The agent state directory has to "follow" virtual agent when a failover occurs, hence the requirement for it to be on a cluster disk resource. And since the cluster disk resource is visible on the active node only, you can not deploy virtual agent on any of the passive nodes without moving the group containing disk with state information first.

The above is not a big deal when you're doing install on a brand new or development system but what if you have to deal with a production cluster where any potential downtime that might be associated with moving the group across the nodes would better be avoided?

Let's say you have an Oracle FailSafe configuration and you intend to use Oracle Grid Control to monitor your Oracle database. In this case your virtual agent will be a part of the same cluster group where your Oracle database is. Failing over your database across all the nodes for the sake of deploying a virtual agent may not necessarily be what you want to do.

Of course, the easy workaround is to add another disk (LUN) to a cluster, use it to deploy the agents and, once the deployment has been done, add it to the same group where your database is. But what if you do not have any spare disks and have to share the same cluster disk with your Oracle database?

I gave this problem a bit of research and, as it turned out, there is a really simple workaround which may come in handy in case you'll be faced with the same problem.

I'll use the following configuration as an example:
ORA01A -- first (active) node.
ORA01B -- second (passive) node.
ORA01V -- Oracle Database VIP.
c:\oracle\product\10.2.0\agent10g -- Oracle Grid Control agent home.

Let's say that each system has a local drive C: and the deployment will be done on a cluster drive D:.

Deploy virtual agent on the active node

This is where you follow exactly what Metalink note says you to do:
C:\>emctl deploy agent -n OracleAgentORA01V d:\agent10g ORA01V:1830 ORA01A:1830
Creating shared install...
Source location: C:\oracle\product\10.2.0\agent10g
Destination (shared install) : d:\agent10g
DeployMode : agent

Creating directories...
Creating targets.xml...
Creating emctl control program...
Creating emtgtctl control program...
Setting log and trace files locations for Agent ...
Secure agent found. New agent should be configured for secure mode

Source Agent operating in secure mode.
Run "d:\agent10g/bin/emctl secure agent" to secure agent
Service "OracleAgentORA01V" create SUCCESS
The above will create a virtual agent service named OracleAgentORA01V which will be "bound" to ORA01V virtual IP and use d:\agent10g as a location for virtual agent's state files. Note that I'm using port 1830 since port 3872 is used by a "real" agent. You can specify AgentListenOnAllNICs=FALSE in your emd.properties file (for all agents in the cluster) if you want virtual and real agents share the same port as this will stop agents from trying to listen on all network adapters on the node.
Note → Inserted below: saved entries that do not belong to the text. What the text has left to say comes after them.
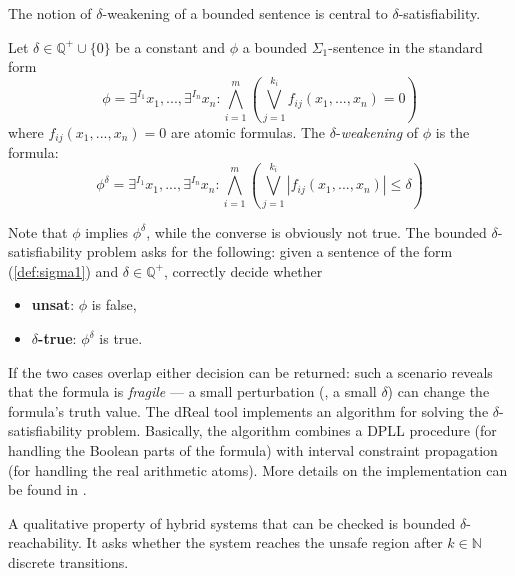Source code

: The notion of $\delta$-weakening \cite{DBLP:conf/lics/GaoAC12} of a bounded sentence is central
to $\delta$-satisfiability.
\begin{definition}
Let $\delta \in \mathbb{Q^+} \cup \{0\}$ be a constant and $\phi$ a bounded $\Sigma_1$-sentence 
in the standard form 
\begin{equation} \label{def:sigma1}
\phi = \exists^{I_{1}} x_{1}, ..., \exists^{I_{n}} x_{n}: \bigwedge^{m}_{i = 1}(\bigvee^{k_i}_{j = 1} f_{ij}(x_{1}, ..., x_{n}) = 0)
\end{equation}
where $f_{ij}(x_{1}, ..., x_{n}) = 0$ are atomic formulas. The $\delta$-{\em weakening} of $\phi$ 
is the formula:
\begin{equation}
\phi^\delta = \exists^{I_{1}} x_{1}, ..., \exists^{I_{n}} x_{n}: \bigwedge^{m}_{i = 1}(\bigvee^{k_i}_{j = 1} |f_{ij}(x_1, ..., x_n)| \le \delta)
\end{equation}
\end{definition}
Note that $\phi$ implies $\phi^\delta$, while the converse is obviously not true.
The bounded $\delta$-satisfiability problem asks for the following: given a sentence of 
the form (\ref{def:sigma1}) and $\delta \in \mathbb{Q^+}$, correctly decide whether
\begin{itemize}
	\item \textbf{unsat}: $\phi$ is false,
	\item \textbf{$\delta$-true}: $\phi^\delta$ is true.
\end{itemize}
If the two cases overlap either decision can be returned: such a scenario reveals that the 
formula is {\em fragile} --- a small perturbation (\ie, a small $\delta$) can change the formula's
truth value. The dReal tool \cite{DBLP:conf/cade/GaoKC13} implements an algorithm for solving 
the $\delta$-satisfiability problem. Basically, the algorithm combines a DPLL procedure \cite{DPLL} 
(for handling the Boolean parts of the formula) with interval constraint propagation \cite{handbookICP}
(for handling the real arithmetic atoms). More details on the implementation can be found 
in \cite{DBLP:conf/cade/GaoKC13}.

A qualitative property of hybrid systems that can be checked is bounded $\delta$-reachability. 
It asks whether the system reaches the unsafe region after $k \in \mathbb{N}$ discrete transitions.


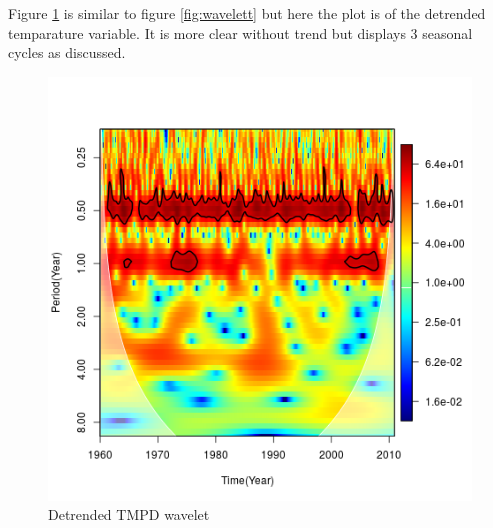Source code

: \documentclass[12pt,a4paper]{article}
\begin{document}
\newpage
\noindent Figure \ref{fig:waveletdt} is similar to figure \ref{fig:wavelett} but here the plot is of the detrended temparature variable. It is more clear without trend but displays 3 seasonal cycles as discussed.
\begin{figure}
	\centering
	\includegraphics[width=0.7\linewidth]{waveletDT}
	\caption{Detrended TMPD wavelet}
	\label{fig:waveletdt}
\end{figure}
\end{document}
Secure the agent in case your OMS is running in the secure mode:
C:\>d:\agent10g/bin/emctl secure agent
Oracle Enterprise Manager 10g Release 5 Grid Control 10.2.0.5.0.
Copyright (c) 1996, 2009 Oracle Corporation. All rights reserved.
Agent is already stopped... Done.
Securing agent... Started.
Enter Agent Registration Password :
Securing agent... Successful.
Deploy virtual agent on the passive node

The same deployment command won't work on a passive node simply because drive D: is not there. As a workaround which will allow us to create a virtual agent service on the passive node we will use a local drive C: for initial deployment:
C:\>emctl deploy agent -n OracleAgentORA01V c:\agent10g ORA01V:1830 ORA01B:1830
Creating shared install...
Source location: C:\oracle\product\10.2.0\agent10g
Destination (shared install) : c:\agent10g
DeployMode : agent

Creating directories...
Creating targets.xml...
Creating emctl control program...
Creating emtgtctl control program...
Setting log and trace files locations for Agent ...
Secure agent found. New agent should be configured for secure mode

Source Agent operating in secure mode.
Run "c:\agent10g/bin/emctl secure agent" to secure agent
Service "OracleAgentORA01V" create SUCCESS
However, this is not what we want as all virtual agents should be sharing the same cluster drive D: instead. To fix the location of the agent state directory, launch regedit.exe and navigate to
HKLM\SOFTWARE\ORACLE\SYSMAN\OracleAgentORA01V
registry key. Under that key you'll find EMSTATE field with c:\agent10g as its value. Modify this value to be d:\agent10g instead. You can remove original folder as well.

Done! I found that this virtual agent will be fully operational once the group failovers to the passive node (don't forget to create a cluster resource for a virtual agent) and will be using shared state directory.